▶ [Task prompt]: Filter these entries so that only lines with the word "well" remain.

▶ [Records shown]:
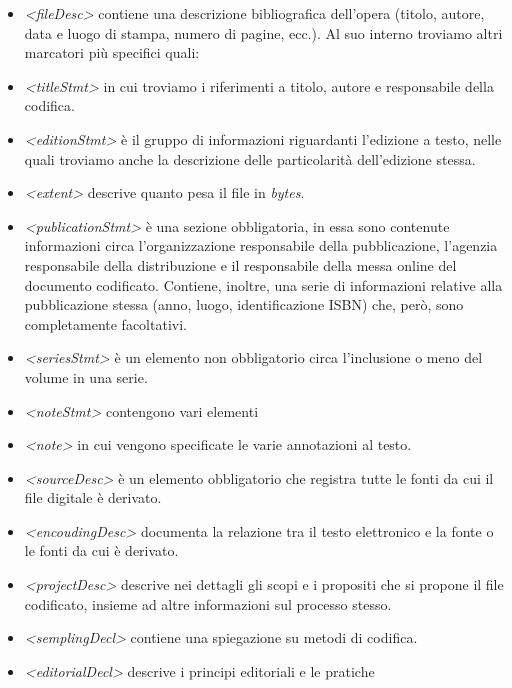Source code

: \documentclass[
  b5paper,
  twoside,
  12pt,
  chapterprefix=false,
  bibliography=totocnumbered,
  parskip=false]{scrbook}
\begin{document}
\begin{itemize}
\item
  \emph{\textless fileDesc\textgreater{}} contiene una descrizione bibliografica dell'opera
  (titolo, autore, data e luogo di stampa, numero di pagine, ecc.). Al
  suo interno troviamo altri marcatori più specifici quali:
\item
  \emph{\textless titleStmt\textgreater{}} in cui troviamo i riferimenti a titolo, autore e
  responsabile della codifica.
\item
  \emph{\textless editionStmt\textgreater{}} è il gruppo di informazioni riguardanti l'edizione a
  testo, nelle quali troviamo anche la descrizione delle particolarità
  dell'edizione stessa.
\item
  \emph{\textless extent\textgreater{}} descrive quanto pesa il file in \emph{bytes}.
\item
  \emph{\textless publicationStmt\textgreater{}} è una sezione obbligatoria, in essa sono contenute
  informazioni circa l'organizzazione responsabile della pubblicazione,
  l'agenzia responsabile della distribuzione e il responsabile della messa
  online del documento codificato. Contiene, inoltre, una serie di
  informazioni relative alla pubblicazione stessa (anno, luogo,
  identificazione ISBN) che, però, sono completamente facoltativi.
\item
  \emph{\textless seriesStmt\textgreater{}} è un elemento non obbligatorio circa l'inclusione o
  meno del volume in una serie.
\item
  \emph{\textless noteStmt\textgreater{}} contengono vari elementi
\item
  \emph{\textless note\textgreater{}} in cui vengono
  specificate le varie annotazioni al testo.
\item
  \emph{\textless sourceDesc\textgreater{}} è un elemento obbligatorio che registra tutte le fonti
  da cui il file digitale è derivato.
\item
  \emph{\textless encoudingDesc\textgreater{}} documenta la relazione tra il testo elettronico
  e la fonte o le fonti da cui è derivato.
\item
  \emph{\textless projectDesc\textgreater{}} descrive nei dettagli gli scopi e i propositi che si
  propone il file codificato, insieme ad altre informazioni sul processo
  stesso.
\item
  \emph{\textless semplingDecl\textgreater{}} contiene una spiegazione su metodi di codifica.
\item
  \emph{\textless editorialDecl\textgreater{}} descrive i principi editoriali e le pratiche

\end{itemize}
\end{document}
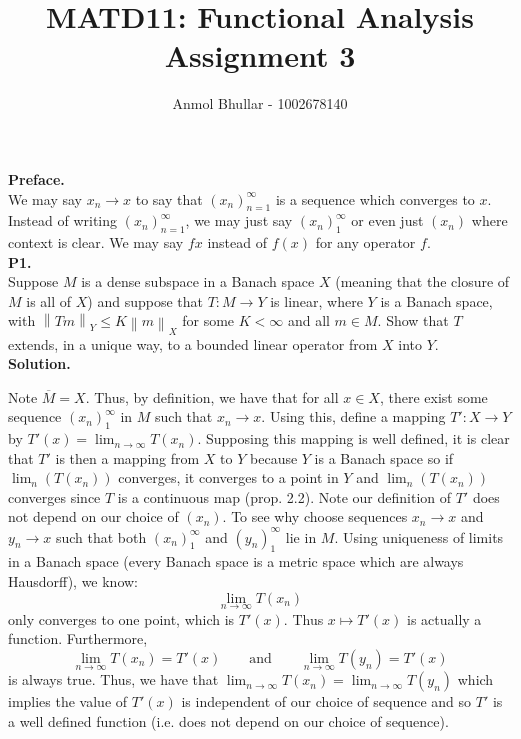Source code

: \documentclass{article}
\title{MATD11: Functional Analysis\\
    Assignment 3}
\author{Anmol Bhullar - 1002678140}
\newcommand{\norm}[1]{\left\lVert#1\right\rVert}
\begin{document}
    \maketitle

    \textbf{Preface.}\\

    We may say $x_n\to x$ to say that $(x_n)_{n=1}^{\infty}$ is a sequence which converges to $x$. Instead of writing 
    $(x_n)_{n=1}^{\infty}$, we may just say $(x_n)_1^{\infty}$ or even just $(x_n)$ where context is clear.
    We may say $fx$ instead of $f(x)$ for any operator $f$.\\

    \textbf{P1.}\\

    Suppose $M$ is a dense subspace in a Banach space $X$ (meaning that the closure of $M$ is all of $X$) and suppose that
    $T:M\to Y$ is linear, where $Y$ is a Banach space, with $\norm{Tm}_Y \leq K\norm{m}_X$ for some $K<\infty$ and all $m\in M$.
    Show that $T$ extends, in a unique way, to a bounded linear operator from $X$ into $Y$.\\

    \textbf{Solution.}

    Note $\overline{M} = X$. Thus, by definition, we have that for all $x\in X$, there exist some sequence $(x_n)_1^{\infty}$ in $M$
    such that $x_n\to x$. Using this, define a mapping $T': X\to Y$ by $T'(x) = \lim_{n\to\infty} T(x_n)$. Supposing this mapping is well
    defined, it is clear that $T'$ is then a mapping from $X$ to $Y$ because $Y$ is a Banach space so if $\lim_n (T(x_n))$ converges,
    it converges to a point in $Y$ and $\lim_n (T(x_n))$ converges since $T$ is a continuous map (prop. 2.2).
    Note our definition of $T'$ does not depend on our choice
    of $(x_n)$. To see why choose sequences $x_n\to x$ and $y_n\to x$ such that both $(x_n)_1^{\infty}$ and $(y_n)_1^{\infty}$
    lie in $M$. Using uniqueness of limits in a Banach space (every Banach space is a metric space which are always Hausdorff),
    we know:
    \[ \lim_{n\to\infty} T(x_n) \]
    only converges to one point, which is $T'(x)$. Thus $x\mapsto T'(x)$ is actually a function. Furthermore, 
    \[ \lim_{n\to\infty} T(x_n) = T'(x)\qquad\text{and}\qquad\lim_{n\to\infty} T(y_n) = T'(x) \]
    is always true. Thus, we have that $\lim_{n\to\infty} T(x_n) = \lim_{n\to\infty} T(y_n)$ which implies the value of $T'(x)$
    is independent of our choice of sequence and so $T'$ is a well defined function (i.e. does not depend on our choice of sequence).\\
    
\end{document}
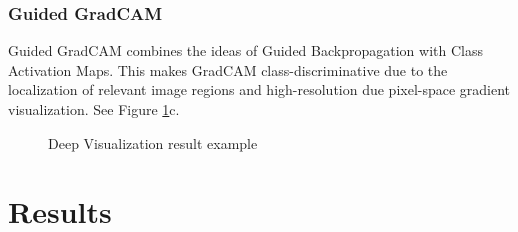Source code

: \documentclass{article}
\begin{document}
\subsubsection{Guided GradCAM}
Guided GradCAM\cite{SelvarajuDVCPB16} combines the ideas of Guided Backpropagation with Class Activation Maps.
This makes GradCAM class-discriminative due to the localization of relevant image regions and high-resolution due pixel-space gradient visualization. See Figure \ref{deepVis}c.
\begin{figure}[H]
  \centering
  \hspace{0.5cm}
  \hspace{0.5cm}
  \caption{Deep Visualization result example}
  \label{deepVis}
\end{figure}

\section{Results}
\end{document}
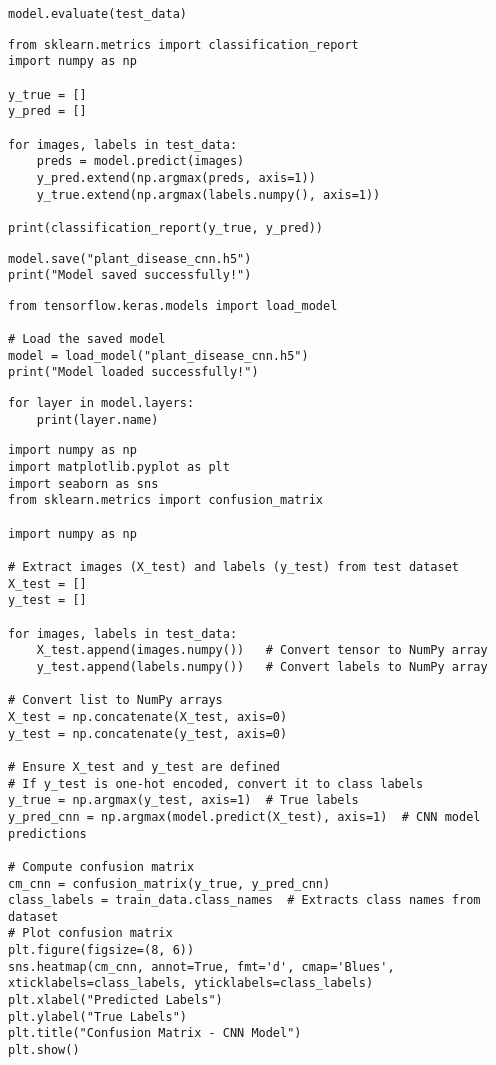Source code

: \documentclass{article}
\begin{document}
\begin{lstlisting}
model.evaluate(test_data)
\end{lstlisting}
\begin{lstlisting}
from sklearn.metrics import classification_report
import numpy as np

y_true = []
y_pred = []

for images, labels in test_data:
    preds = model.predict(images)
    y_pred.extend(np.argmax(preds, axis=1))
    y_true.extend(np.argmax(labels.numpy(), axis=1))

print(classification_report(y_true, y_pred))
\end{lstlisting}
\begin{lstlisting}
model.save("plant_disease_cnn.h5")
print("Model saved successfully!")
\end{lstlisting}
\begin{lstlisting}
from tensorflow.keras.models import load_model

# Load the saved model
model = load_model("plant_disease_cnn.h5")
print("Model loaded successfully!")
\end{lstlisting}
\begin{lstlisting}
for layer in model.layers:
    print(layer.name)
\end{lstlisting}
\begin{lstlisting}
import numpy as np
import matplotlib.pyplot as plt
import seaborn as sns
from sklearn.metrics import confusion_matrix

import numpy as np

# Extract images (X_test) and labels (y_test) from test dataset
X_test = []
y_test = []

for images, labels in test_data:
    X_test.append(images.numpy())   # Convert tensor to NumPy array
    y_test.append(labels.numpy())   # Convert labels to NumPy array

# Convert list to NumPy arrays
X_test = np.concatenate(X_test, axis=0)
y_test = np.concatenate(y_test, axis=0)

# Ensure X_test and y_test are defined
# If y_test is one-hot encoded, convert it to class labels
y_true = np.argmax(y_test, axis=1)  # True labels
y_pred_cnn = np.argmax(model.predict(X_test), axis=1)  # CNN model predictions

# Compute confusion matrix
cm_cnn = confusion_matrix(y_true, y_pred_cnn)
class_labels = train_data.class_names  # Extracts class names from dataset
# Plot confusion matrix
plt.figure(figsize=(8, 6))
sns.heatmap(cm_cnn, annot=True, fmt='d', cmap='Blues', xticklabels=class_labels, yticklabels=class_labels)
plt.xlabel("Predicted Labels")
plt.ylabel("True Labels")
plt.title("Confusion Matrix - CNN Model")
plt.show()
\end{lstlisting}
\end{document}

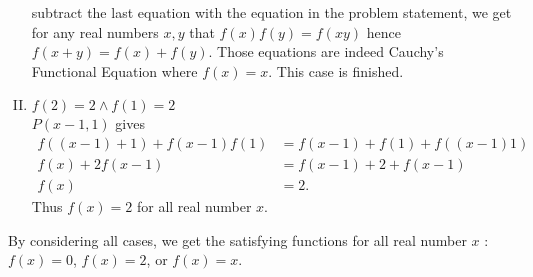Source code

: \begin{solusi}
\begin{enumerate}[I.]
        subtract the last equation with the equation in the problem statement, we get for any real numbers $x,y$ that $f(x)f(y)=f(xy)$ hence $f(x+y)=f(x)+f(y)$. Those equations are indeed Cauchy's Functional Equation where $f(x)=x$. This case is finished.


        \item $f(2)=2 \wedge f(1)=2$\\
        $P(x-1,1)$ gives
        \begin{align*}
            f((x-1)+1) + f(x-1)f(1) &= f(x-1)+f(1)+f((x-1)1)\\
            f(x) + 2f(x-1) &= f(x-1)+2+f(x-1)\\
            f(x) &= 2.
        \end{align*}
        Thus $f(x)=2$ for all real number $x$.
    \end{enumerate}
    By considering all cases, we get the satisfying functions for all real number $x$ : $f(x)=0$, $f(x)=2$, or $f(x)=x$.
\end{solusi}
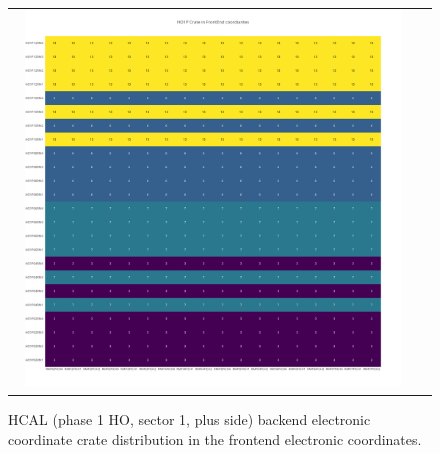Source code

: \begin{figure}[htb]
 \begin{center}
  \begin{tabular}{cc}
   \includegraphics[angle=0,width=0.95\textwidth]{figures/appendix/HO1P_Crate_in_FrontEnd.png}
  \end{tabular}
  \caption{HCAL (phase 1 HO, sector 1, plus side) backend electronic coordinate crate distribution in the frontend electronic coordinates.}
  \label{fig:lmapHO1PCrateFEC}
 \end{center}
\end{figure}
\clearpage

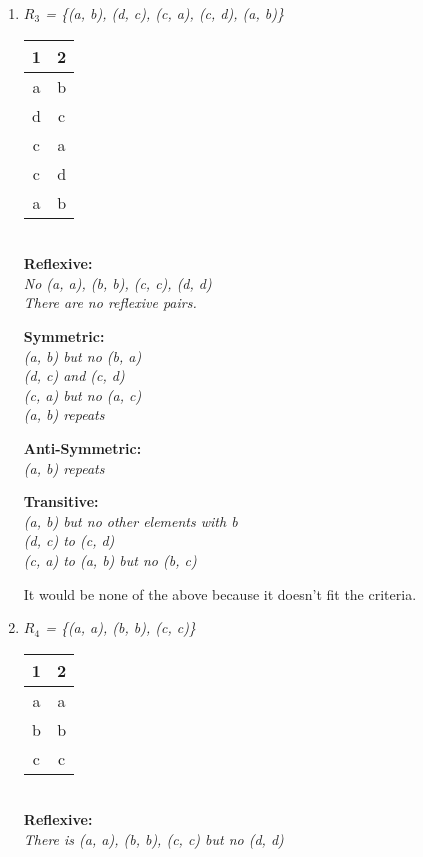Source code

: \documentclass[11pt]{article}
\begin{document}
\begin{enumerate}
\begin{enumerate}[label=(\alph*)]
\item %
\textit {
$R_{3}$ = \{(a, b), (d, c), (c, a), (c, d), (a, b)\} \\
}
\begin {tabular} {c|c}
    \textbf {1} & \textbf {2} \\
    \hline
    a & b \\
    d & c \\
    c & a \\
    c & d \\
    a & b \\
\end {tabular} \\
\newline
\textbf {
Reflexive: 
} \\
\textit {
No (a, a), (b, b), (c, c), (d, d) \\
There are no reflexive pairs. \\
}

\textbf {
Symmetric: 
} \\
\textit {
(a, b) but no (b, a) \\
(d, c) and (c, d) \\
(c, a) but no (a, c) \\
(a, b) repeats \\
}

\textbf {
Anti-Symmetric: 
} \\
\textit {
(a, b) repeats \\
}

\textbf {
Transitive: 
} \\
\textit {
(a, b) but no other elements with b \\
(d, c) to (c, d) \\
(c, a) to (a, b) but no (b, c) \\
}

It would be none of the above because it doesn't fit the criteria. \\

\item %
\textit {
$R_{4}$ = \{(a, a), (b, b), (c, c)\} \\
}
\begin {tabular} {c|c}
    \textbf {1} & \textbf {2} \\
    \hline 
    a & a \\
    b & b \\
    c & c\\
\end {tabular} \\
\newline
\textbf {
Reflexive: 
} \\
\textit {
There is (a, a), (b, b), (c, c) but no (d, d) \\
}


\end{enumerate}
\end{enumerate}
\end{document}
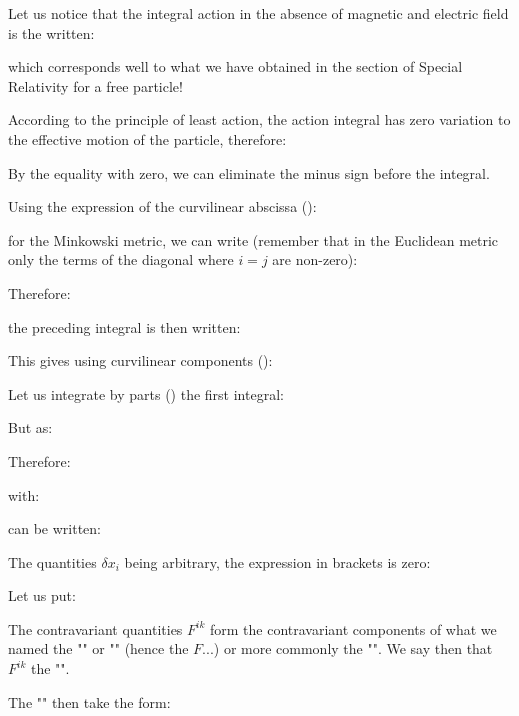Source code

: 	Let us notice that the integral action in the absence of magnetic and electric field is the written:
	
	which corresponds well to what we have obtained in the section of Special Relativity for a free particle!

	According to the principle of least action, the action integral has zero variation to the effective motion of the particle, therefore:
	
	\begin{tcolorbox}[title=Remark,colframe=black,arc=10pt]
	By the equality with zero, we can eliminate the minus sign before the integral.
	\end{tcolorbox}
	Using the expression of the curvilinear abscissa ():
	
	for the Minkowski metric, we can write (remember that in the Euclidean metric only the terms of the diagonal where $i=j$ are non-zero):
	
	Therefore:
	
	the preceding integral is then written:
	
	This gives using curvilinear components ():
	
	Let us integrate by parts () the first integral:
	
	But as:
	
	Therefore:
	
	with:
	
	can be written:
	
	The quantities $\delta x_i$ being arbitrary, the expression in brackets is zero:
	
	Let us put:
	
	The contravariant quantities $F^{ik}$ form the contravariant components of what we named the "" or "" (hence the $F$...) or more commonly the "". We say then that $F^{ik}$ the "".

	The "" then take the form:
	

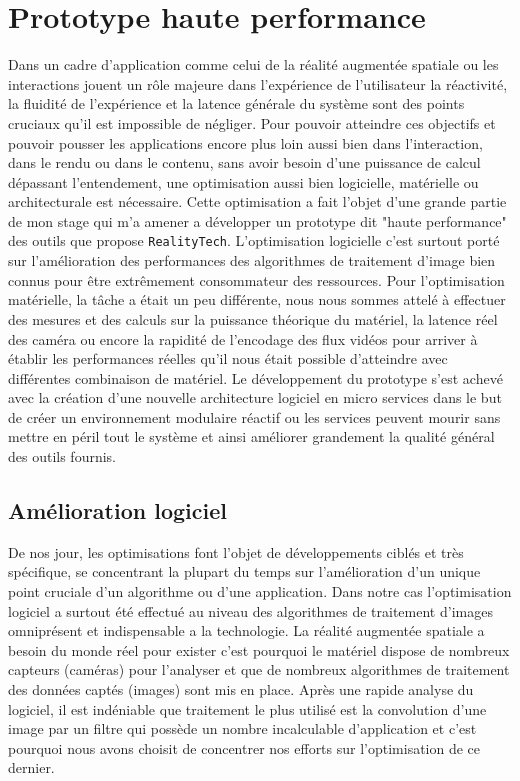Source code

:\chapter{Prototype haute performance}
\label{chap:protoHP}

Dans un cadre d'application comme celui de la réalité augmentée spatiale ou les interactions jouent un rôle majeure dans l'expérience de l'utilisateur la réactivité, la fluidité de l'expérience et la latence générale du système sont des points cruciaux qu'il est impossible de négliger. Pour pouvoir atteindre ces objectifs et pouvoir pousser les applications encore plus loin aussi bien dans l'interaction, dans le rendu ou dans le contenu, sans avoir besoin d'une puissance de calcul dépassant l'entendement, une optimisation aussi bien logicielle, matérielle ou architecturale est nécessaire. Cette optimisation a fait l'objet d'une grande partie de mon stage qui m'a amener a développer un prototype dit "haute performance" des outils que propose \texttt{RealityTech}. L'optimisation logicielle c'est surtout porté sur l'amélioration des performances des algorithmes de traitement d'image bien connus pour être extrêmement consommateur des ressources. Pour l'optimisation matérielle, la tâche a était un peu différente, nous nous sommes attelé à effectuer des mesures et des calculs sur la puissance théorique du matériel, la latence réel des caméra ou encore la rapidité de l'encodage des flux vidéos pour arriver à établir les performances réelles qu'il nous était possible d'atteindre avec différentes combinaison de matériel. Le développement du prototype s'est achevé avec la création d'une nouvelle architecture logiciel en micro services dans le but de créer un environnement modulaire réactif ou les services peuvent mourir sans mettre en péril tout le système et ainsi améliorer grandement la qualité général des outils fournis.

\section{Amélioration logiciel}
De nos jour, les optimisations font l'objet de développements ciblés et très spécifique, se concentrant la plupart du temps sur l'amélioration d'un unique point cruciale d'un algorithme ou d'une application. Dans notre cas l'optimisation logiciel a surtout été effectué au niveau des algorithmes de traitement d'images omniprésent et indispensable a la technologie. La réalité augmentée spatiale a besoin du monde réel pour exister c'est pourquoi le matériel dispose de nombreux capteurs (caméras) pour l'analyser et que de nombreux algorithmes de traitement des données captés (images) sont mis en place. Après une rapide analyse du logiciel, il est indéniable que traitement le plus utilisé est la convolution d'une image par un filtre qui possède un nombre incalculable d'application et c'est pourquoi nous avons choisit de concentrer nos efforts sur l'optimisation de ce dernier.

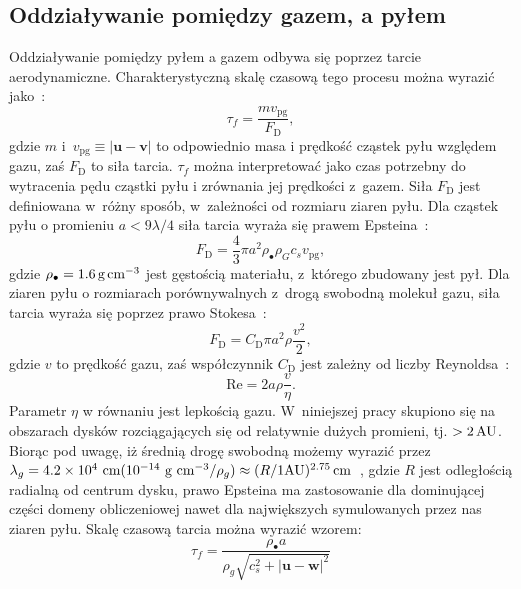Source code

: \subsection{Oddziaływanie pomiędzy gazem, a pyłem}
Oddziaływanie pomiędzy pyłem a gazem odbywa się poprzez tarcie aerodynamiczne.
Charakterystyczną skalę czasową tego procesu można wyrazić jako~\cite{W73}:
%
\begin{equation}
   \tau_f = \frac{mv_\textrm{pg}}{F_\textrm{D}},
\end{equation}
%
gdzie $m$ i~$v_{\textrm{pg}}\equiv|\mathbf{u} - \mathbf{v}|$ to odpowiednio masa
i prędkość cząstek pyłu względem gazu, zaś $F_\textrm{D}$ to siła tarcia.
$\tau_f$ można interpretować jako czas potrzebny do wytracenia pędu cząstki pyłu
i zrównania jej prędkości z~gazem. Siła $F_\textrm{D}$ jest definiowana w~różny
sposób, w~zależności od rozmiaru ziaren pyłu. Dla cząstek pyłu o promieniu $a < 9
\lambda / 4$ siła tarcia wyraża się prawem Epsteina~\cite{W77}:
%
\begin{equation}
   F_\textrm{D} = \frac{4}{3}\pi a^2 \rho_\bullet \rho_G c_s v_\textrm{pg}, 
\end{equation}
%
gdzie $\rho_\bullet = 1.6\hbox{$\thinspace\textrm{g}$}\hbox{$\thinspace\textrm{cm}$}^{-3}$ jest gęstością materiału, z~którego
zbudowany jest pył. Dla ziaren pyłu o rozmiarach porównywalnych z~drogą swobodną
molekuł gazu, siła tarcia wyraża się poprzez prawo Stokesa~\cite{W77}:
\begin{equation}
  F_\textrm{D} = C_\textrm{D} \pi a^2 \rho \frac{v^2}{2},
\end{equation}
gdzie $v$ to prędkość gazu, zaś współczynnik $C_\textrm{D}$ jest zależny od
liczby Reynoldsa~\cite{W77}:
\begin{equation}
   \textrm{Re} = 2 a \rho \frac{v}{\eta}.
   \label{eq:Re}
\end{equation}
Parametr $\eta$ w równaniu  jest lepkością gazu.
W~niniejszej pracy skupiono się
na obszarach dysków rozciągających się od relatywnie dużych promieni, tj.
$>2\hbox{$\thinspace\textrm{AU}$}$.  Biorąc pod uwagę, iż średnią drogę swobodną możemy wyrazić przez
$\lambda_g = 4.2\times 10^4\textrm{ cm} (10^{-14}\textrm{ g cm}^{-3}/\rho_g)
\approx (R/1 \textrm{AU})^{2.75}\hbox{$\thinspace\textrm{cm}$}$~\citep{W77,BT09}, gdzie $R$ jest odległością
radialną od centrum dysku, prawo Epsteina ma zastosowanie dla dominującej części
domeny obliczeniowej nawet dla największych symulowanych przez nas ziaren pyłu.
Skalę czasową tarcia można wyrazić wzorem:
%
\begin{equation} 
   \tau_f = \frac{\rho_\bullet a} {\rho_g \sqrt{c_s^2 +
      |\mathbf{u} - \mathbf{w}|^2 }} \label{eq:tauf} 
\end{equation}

▶ [Exercise response]:
    such that $x_n\to x$. Using this, define a mapping $T': X\to Y$ by $T'(x) = \lim_{n\to\infty} T(x_n)$. Supposing this mapping is well
    is independent of our choice of sequence and so $T'$ is a well defined function (i.e. does not depend on our choice of sequence).\\
	which corresponds well to what we have obtained in the section of Special Relativity for a free particle!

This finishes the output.